Ta niesamowita determinacja, której można się spodziewać chyba tylko po japońskich inżynierach, jest naprawdę godna uznania: podobnym zmianom poprawiającym komfort podróżowania poddano nawet dach, podłogę czy nadkola.
Z podobną dbałością o szczegóły pochylono się nad aerodynamiką. Z nadwozia wyeliminowano miejsca prowadzące do zawirowań powietrza, zmniejszono szczeliny i poprawiono współczynnik oporu aerodynamicznego. Do osiągnięcia tego celu zastosowano nawet aktywne żaluzje kryjące się za przednim grillem, które blokują dostęp powietrza do silnika, gdy wentylacja nie jest potrzebna. Rozwiązania konstruktorów Mazdy są bardzo złożone, ale efekt jest współmiernie prosty i konkretny. To ujmujący spokój w kabinie, niezaburzony żadnymi nierównościami i cisza tak rzadko spotykana w samochodach, że nawet podczas jazdy autostradą mogę się porozumiewać z pasażerem bez podnoszenia głosu.
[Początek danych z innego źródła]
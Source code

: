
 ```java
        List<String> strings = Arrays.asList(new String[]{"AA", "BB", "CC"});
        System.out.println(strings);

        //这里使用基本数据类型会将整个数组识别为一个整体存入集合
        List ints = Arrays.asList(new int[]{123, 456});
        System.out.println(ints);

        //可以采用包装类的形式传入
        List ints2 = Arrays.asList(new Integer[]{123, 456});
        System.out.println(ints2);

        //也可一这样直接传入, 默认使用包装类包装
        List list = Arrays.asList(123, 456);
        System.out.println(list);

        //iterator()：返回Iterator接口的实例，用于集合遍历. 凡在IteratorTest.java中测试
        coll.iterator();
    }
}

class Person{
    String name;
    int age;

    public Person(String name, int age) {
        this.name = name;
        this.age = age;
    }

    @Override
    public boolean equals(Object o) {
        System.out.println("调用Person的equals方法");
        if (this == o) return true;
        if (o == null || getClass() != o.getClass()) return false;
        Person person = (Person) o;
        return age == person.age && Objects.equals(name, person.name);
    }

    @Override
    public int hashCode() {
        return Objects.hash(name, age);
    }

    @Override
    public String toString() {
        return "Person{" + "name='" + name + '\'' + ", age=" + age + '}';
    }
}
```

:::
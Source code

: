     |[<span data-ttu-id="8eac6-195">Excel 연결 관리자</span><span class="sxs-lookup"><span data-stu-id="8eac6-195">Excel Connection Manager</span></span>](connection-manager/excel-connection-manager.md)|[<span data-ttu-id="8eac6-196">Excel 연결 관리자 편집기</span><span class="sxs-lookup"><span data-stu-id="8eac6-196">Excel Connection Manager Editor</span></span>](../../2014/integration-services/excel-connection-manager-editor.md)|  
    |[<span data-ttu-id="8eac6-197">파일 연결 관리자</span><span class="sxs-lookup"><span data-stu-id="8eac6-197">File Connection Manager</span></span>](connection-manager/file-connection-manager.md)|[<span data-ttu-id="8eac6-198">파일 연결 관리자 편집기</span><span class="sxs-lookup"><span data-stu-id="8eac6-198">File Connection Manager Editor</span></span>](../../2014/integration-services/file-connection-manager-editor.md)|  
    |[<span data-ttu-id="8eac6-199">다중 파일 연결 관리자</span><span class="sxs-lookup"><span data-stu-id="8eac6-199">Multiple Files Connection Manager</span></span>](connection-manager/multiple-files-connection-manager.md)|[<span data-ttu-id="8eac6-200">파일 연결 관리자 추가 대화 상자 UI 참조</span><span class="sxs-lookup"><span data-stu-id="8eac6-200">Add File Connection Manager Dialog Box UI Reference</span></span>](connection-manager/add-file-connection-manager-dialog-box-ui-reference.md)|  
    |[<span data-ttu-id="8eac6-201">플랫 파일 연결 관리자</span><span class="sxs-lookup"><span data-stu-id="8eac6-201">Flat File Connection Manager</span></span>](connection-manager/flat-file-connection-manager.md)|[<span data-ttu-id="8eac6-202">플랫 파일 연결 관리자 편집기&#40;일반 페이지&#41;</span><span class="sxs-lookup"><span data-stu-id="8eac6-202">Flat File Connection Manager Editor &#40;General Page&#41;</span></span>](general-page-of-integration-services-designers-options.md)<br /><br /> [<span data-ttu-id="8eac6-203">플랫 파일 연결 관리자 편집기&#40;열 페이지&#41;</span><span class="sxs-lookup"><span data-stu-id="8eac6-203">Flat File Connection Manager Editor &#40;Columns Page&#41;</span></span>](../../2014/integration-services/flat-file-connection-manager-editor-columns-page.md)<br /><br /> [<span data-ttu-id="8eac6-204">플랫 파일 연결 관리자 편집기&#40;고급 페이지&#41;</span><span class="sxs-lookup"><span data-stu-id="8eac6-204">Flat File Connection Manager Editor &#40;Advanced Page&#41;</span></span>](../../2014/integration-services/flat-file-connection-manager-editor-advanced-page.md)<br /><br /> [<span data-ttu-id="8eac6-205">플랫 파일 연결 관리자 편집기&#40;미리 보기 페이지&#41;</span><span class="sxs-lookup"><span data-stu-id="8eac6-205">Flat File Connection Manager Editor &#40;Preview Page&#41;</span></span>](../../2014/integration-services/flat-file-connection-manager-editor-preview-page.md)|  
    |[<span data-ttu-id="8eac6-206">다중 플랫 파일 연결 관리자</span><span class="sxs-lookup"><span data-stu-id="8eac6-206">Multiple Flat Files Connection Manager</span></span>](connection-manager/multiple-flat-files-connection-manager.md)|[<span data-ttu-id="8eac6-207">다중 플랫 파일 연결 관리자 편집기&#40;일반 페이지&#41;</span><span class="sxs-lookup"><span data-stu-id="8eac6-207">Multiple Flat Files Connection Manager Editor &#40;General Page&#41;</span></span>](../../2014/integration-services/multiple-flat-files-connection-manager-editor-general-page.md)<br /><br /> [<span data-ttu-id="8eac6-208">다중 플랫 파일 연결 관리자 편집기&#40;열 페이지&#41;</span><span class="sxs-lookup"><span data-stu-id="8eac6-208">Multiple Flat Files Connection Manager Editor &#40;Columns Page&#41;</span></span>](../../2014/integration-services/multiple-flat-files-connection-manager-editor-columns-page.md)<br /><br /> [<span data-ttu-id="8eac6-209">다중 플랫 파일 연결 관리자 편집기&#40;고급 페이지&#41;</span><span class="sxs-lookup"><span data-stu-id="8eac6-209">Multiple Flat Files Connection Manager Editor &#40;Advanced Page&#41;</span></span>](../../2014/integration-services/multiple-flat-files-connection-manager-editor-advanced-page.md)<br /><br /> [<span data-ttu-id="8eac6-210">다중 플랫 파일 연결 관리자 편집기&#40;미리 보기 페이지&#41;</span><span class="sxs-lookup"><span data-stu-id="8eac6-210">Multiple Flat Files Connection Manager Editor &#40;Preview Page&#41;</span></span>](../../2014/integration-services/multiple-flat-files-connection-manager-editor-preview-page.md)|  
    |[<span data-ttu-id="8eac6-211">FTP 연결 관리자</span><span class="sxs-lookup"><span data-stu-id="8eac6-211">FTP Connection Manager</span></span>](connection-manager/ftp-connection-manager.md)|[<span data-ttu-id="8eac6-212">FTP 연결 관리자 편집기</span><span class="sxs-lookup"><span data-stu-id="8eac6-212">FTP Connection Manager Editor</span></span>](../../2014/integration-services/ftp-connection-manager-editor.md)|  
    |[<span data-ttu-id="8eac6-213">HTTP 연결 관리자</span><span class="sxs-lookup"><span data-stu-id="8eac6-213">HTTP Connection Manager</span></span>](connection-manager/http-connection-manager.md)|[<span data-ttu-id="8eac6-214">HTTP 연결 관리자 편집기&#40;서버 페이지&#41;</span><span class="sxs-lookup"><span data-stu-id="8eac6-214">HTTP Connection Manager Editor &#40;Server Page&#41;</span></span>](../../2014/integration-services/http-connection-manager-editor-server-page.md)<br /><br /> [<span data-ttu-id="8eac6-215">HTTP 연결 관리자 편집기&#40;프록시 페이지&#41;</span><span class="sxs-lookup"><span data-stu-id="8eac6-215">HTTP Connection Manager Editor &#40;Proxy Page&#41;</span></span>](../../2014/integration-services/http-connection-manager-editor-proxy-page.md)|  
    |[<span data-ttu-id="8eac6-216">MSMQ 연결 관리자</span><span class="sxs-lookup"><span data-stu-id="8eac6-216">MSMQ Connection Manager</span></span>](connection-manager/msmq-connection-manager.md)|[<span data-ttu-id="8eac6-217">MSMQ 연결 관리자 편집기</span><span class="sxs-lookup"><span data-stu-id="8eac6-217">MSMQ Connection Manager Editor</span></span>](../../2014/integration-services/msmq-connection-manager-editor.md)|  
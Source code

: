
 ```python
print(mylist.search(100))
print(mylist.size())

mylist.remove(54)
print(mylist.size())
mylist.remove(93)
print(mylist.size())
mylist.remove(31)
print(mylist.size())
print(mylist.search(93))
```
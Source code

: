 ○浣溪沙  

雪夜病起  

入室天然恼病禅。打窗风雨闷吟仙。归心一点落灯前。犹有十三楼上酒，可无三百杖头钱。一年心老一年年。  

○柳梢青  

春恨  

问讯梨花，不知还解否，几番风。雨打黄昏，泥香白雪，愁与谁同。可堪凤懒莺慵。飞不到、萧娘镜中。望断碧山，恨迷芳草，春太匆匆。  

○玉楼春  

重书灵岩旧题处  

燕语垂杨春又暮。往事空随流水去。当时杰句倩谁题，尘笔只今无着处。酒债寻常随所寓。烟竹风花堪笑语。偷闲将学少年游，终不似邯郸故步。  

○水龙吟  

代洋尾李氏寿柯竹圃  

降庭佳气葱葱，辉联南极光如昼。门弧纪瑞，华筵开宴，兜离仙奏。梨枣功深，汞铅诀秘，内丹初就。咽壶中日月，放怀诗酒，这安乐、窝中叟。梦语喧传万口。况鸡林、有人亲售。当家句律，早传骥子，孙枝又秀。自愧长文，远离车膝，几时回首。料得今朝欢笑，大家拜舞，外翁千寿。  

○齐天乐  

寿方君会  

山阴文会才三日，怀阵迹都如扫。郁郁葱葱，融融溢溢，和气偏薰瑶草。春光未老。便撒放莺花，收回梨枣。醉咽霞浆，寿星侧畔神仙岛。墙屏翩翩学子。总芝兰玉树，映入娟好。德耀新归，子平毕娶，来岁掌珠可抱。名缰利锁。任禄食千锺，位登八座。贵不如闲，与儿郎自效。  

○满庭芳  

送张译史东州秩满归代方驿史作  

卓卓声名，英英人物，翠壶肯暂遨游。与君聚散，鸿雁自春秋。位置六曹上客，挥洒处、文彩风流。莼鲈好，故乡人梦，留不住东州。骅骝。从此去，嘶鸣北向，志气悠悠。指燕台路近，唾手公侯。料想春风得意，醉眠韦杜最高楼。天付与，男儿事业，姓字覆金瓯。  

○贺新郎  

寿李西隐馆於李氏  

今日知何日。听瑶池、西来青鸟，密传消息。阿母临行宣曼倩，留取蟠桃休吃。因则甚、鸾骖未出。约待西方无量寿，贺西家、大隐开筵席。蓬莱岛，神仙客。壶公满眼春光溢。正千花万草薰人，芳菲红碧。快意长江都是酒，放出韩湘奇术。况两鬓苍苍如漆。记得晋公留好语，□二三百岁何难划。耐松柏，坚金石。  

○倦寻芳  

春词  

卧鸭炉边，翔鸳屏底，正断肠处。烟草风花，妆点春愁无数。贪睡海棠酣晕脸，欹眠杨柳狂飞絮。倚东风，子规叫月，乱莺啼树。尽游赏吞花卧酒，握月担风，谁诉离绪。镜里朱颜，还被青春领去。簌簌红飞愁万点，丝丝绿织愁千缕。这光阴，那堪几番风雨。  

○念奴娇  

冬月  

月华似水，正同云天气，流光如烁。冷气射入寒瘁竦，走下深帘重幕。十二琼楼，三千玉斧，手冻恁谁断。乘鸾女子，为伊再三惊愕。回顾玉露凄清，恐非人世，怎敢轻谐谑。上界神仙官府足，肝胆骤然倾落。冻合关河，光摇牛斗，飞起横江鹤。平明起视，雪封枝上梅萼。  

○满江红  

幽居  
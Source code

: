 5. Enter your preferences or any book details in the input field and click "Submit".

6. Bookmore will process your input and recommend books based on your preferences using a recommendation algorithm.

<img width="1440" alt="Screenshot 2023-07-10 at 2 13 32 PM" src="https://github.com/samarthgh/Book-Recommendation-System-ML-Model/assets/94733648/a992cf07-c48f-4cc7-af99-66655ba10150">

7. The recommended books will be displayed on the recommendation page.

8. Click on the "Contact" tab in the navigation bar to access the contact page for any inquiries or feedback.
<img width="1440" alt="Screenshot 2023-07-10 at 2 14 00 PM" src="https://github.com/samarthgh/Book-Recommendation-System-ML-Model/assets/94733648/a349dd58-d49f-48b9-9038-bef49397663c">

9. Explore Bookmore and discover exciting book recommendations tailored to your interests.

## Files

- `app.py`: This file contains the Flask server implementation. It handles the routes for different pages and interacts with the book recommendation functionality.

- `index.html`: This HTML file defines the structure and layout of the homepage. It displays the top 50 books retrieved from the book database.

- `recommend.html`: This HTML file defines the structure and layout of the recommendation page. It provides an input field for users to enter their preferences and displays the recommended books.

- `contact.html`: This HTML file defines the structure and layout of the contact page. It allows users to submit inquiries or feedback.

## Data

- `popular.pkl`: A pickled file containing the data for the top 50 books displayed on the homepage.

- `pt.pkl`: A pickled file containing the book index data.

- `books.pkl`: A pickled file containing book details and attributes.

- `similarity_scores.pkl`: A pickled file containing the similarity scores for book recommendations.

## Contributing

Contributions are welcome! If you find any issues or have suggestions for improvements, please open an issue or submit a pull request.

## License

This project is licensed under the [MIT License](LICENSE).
Dłuższy pobyt na drodze szybkiego ruchu ujawnia jeszcze jeden atrybut nowej Mazdy 6: bardzo nowoczesne, należące do światowej czołówki systemy bezpieczeństwa wspierające kierowcę w prowadzeniu. Zebrane pod wspólną nazwą i-ACTIVSENSE patenty Mazdy czuwają nad rozpoznaniem potencjalnych zagrożeń i gdy zajdzie taka potrzeba przejmują sprawy w swoje ręce.
Między innymi wskazują kierowcy obowiązujący limit prędkości, utrzymują auto na pasie ruchu a także samodzielnie hamują, gdy kolizja jest nieunikniona. Bardzo poręcznym rozwiązaniem okazuje się w praktyce także aktywny tempomat MRCC, który pozwala utrzymać zadaną prędkość z zachowaniem bezpiecznej odległości od innych użytkowników ruchu. Tempomat ten potrafi też, w razie czego, całkowicie zatrzymać auto i powtórnie je rozpędzić.
Gdy w końcu zbliżamy się do celu, powoli zapada zmrok. Przed samą metą moją uwagę zwraca jeszcze jedna innowacja debiutująca w nowej Maździe 6: adaptacyjne światła przednie wykonane z diod LED. Każdy z reflektorów jest podzielony na dwadzieścia segmentów, co pozwala im dokładniej regulować plamę światła, omijać innych użytkowników drogi i świecić nawet 80 metrów dalej niż lampy poprzednika. W warunkach poza autostradowych to duże ułatwienie.
Każda z tych niepozornych innowacji to tylko detal, ale pokazujący nieszablonowe myślenie konstruktorów Mazdy. To właśnie ono sprawia, że poziom komfortu i bezpieczeństwa ich nowego dzieła jest unikatowy w skali całego segmentu.